Trea Turner, Phillies react to crucial error, bad defense after loss to Brewers
PHILADELPHIA — The Phillies were one out away from leaving the top of the seventh inning safely as they clung to a one-run lead, hoping to maybe salvage a win over Milwaukee after Saturday’s disaster at Citizens Bank Park. They got the ground ball they needed, and the play was there to be made.
Then Trea Turner, the shortstop whose defense is often a topic of discussion, booted the ball. The Brewers tied the game on the error before taking the lead for good in a 5-2 win over the Phillies on Sunday afternoon.
They became the first team to sweep a series in Philadelphia since July 29-31 of last season when the Yankees came to town. The Phillies did not play their finest baseball.
“Just didn’t read the hop great,” Turner said. “Needed to go back, probably backwards a half step. Kind of just gave myself a tough hop. It hit me in the wrist and rolled up, and that’s the difference in the game. Gotta make the play.”
Turner and the Phillies have been mostly pleased with his defense so far this year as he’s made some improvements over his first two seasons in Philly. He can make athletic plays, but sometimes the simple ones seem to escape him. He got caught flat-footed on the hard grounder from William Contreras on Sunday.
“You gotta create your own momentum on some of those plays,” Turner said, “and I didn’t do that.”
As even Turner noted, many of the mishaps seem to come at the worst times for the club.
“I feel like my defense has been really good, just the mistakes have been in what feels like big moments, which is frustrating,” he said. “But where I was at the last two years, I feel a lot better.”
Turner entered Sunday with two outs above average, according to Statcast, a big jump in the right direction from last season. He hasn’t graded out as well by defensive runs saved, with a mark of minus-four entering the day. Turner has looked better, but there are still head-scratching plays at times.
There could be a day he’s moved off the shortstop position in the future, but it won’t be now. Turner will just have to do his best to avoid blunders like the one on Sunday.

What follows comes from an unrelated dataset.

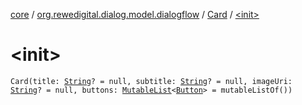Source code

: [core](../../index.md) / [org.rewedigital.dialog.model.dialogflow](../index.md) / [Card](index.md) / [&lt;init&gt;](./-init-.md)

# &lt;init&gt;

`Card(title: `[`String`](https://kotlinlang.org/api/latest/jvm/stdlib/kotlin/-string/index.html)`? = null, subtitle: `[`String`](https://kotlinlang.org/api/latest/jvm/stdlib/kotlin/-string/index.html)`? = null, imageUri: `[`String`](https://kotlinlang.org/api/latest/jvm/stdlib/kotlin/-string/index.html)`? = null, buttons: `[`MutableList`](https://kotlinlang.org/api/latest/jvm/stdlib/kotlin.collections/-mutable-list/index.html)`<`[`Button`](../-button/index.md)`> = mutableListOf())`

“It’s kind of a routine ground ball, and he knows it,” Phillies manager Rob Thomson said. “He’s gotta make the play.”
Turner was not the only player with a poor defensive showing in that decisive seventh inning. After a 17-7 beatdown on Saturday afternoon, Philadelphia held a 2-1 advantage going into the frame on an afternoon when starter Ranger Suárez competed without his best stuff.
To lead off the seventh, Milwaukee’s Caleb Durbin hit a fly ball to left field; it was misplayed by outfielder Weston Wilson, who took what Thomson called a “check-mark route” after not seeing the ball off the bat. It fell for a double, knocking Suárez out of the game.
“I didn’t get a good read,” Wilson said. “But the ball’s gotta be caught.”
Reliever Orion Kerkering came in and nearly got out of the inning, making the pitch he needed with two outs and runners on the corners. He threw a first-pitch sweeper to the catcher Contreras, who rolled it to shortstop. Turner made the error on the play, and Durbin scored. Jake Bauers followed with a pinch-hit two-run double. The Phillies should have been out of trouble, but they trailed by two runs. They allowed another in the ninth en route to the loss.
“I know they’re working at it, but we gotta clean it up,” Thomson said. “And we will. But it’s been a tough couple of days.”
With a thin bullpen that’s shuffling in different pieces, the team can’t really afford to give outs away late in games. But that was just the way the weekend was going for the Phillies. They’ll have an off day to reset before taking on the Blue Jays in Toronto, with Zack Wheeler, Cristopher Sánchez and rookie Mick Abel set to start.
“It’s a disappointing loss,” Thomson said. “Get swept at home, which doesn’t happen very often, and gotta go on the road. The day off tomorrow, clear our heads, and we got Wheeler on Tuesday. So we got to keep moving forward, but we gotta clean some stuff up.”